I remember a time before cell phones. I remember a time before email and messaging when you actually had to sit down and write a letter if you wanted to communicate with someone who was not with you. When writing a letter, as opposed to texting, you have to put thought into what you want to say. You can’t say every random thing that crosses your mind. You have to narrow it down to what is important to you and what you really want to express to the person on the receiving end. With texting, you can say literally any thought that flits across your mind. We need no time to reflect before we send. We don’t limit our communication to what is important or valuable. From, “Ugh, these no show socks won’t stay on my heel” to “There’s a weird smell in the van,” the content of the plethora of messages we send is vastly different than it used to be in letters. I think that with the abundance of communication we have at our disposal, we have lost depth of communication.
I see the same thing with pictures. When I was little, you would buy a roll of film, which was not cheap, and you would have either 12 or 24 pictures to take. You would have to think long and hard before snapping a picture because there was a limited number. Each shot needed to matter. We didn’t take pictures of our dinner. Or a cute pair of shoes we wanted to consider buying. We didn’t take thousands of pictures of a vacation or a family gathering. We took about 24. Then, we had to take them to a store to be developed. About a week later, we had 24 photographs to put into an album and cherish for years to come.
I don’t even print out pictures anymore. Sorting through the tens of thousands of pictures on memory cards and cell phones is not a task I am up for. I have fewer pictures in albums now than I did when I was a child. In our abundance of pictures today, we have lost something. A great picture is no longer special.
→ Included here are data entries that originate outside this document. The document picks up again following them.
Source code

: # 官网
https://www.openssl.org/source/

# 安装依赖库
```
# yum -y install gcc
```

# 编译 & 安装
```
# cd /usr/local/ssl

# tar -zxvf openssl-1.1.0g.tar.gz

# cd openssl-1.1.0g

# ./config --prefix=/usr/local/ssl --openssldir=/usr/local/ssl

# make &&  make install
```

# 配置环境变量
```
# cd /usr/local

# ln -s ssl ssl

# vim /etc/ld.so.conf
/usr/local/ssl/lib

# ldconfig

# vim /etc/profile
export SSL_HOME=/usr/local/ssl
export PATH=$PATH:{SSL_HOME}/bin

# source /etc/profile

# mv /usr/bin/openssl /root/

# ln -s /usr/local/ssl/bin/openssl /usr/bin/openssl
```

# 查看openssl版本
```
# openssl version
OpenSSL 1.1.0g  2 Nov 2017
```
It’s just one of a million others, sitting in digital storage.
Remember when you had to wait a week to see the next episode of your favorite show? A television show used to be an event where the family gathered together, ready to see what went down this week. Maybe this week, Dr. Quinn would finally realize that it’s Sully that she loves. I remember the joy of discussing what had transpired in the latest episode with my friends at school. Remember when people would spend one hour watching a show during the week and not thirty? With our streaming services and entire seasons of every show under the sun at our fingertips, we’ve lost something (aside from irreplaceable time). The abundance of entertainment at our disposal is almost nauseating. Have you ever looked for something to watch on Netflix and just given up because there are so many choices that you just don’t even want to plow through it all? I have. We have so much, even in entertainment choices, that nothing is special anymore. It’s just more. It’s just too much.
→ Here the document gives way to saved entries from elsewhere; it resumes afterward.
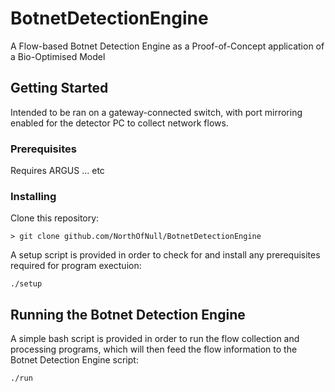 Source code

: # BotnetDetectionEngine
A Flow-based Botnet Detection Engine as a Proof-of-Concept application of a Bio-Optimised Model

## Getting Started

Intended to be ran on a gateway-connected switch, with port mirroring enabled for the detector PC to collect network flows.


### Prerequisites

Requires ARGUS ... etc


### Installing

Clone this repository:

```
> git clone github.com/NorthOfNull/BotnetDetectionEngine
```

A setup script is provided in order to check for and install any prerequisites required for program exectuion:

```
./setup
```


## Running the Botnet Detection Engine

A simple bash script is provided in order to run the flow collection and processing programs, which will then feed the flow information to the Botnet Detection Engine script:

 ```
 ./run
 ```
I could go on and on. There is clothing. We have closets filled to capacity with clothes that we never wear. There are toys, more than our kids could ever play with, causing us no end of grief trying to manage them all. There are our schedules, running us ragged and weary to the bone. Why are we doing all of this? As I step back and look at life in America right now the words that come to mind are “too much.” We have too much of everything. Why? Why are we doing this to ourselves? What are we chasing? Do these things make us happy? Are we at peace? Does all of the running and consuming bring us joy? I think not.
I think if we were to ask the Lord what He thinks about all of our “too much,” He might answer in the same way He answered another person who was burning the candle at both ends. “My dear Martha, you are worried and upset over all these details! There is only one thing worth being concerned about. Mary has discovered it, and it will not be taken from her.”
I believe He would ask us to trade our “too much” for one thing. Mary was abiding. She was sitting at His feet, listening, loving, receiving, being filled. To abide is to stay. It’s to make our home in Him and rest there. Regardless of what else we have going on. Mary understood that all she needed was found in a person. Jesus Christ. Not a task. Not possessions. Not accomplishments. Just Him. Just the everything that He is. So she stayed there…and she was filled.
Our time with the Lord is not to be one more thing tacked onto our schedule. It is to be the core of the schedule. The center hub connected to all other parts of our life.
That does not mean that we do nothing else but read the Bible and pray, though that is essential. It means that everything we do, we do with Him, because we are in Him, and we do this for His glory.
So when we are driving the kids home from basketball, our hearts are at His feet, like Mary. When we are in the bleachers among the other sports parents, we are connected to Him and on the lookout for people to love well in His name.
When we are making dinner or cleaning up, we are conscious that He us pleased with the way we are caring for the people He has given us, whether they are grateful or not. We do all things, in Him, under the covering of His love.
Maybe grasping the fact that only one thing is needed would help us lose the need for all of the “too much” that consumes us. Only He can provide what our souls are striving for, and He gives it freely. It is all in Him. He is the one thing.